Aquel Buenos Aires que recorrió los muchísimos años de Ed­mundo Guibourg es ahora una culebra llena de piedad que se quita la camisa para arropar el sueño del mejor, del último bohemio.

Todavía tiene algo que decirme, una vanidad escondida: en 1938 fue visitado por Margarita Xirgu con el propósito de llevar al cine Bodas de Sangre, Guibourg sería el director. Y Guibourg se resiste porque ser director no es propiamente lo suyo. Acepta, sin embargo, sabiéndose el más amigo, el más conocedor de los sortilegios poéticos de Lorca. Acude al músico Paisa para que ponga tonos a la cinta. La urgencia lo impide: necesitará dos años de trabajo. J. J. Castro es el afor­tunado. Con mucho éxito se estrena en Buenos Aires donde, guardadas en algún rincón de las filmotecas, estarán las copias de aquellos rudimentos.

No había visto el reloj que ahora descubro porque da la hora. Siguen las frutas amarillas en la cesta de bronce, la lámpara dormida, un sombrero gris sobre la percha. Lina esperanza apenas entra por la cocina. Los retratos de este falso Neruda están, como las frutas, amarillos. Le digo adiós con la mano a este hombre que fue crítico, dramaturgo, periodista, que viajó con Gardel desde la infancia, que habló de ternura con Federico. Después de haber sido tanto, de tanto haber visto, ahora está solo. Solo. Dios lo acompaña, pero él no lo sabe.

NOTAS

  1. Francisco García Lorca. Federico y su mundo. Alianza 3. Pág. 158.
  2. Tomemos esto como subjetividad, porque el estreno en Madrid fue clamoroso. Ver: Carlos Morla En España. . . Pág. 332. Fco. García Lorca. Federico y. . . Pág. 336 etc.
  3. Pablo Suero era fundamentalmente periodista y crítico. Visitó a Lorca algunas veces en España y todos coinciden en su gran amistad con el poeta.

Señala asimismo Mario Hernández que, recién llegado Lorca a Buenos Aires, el escritor y periodista Pablo Suero le hace dos grandes entrevistas para el diario por­teño NOTICIAS GRÁFICAS.

  • Lo señala también Marcelle Auclair en Vida y Muerte. . . Pág. 278. Y en Caminos Abiertos. . . Pág. 128.
  • Desmiente esta anécdota de Guibourg el discurso de despedida de F. G. L. en Buenos Aires, que manifiesta: “Hoy yo quisiera que este enorme teatro tuviera la intimidad de una blanca habitación íntima para leer con cierta tranquilidad dos cuadros de la tragedia Yerma, que será estrenada en abril por la compañía de mi querida actriz Lola Membrives, y que yo ofrezco como primicia al público de Bue­nos Aires en modesta prueba de cariño”.

Confirma indirectamente esta anécdota de Guibourg, Antonia Rodrigo en su libro García Lorca el amigo de Cataluña, pág. 296.

1 Comment

  1. El estreno de Bodas de sangre en España fue un gran exito de crítica, pero no así de público.
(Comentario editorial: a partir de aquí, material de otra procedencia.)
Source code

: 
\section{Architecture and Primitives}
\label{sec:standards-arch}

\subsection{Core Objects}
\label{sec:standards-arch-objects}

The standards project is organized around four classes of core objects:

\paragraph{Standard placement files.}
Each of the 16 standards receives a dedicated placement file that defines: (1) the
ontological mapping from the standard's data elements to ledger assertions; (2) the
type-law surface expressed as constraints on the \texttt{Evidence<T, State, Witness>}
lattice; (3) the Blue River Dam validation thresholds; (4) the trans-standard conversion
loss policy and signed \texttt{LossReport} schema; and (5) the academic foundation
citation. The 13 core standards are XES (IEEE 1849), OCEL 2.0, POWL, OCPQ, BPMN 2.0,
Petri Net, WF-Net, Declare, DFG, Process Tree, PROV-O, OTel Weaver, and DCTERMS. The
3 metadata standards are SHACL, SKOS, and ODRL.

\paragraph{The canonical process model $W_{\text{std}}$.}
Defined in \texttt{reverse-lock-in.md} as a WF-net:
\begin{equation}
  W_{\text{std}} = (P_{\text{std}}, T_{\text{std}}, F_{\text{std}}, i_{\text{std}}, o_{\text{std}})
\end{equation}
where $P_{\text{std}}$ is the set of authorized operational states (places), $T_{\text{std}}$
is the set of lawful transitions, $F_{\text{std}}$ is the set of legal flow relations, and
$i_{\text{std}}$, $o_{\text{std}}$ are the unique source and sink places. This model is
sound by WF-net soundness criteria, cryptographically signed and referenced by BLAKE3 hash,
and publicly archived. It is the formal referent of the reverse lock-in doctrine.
En Buenos Aires, el público y la critica lo consagra definitivamente como autor teatral. A eso se refiere Guibourg cuando dice que en España no anduvo bien… Pablo Suero fue el gran anfitrión de Federico en Buenos Aires y hasta lo acompañó a Rosario. Se encontraron en 1936 en Madrid, unos meses antes de que al poeta lo fusilaran.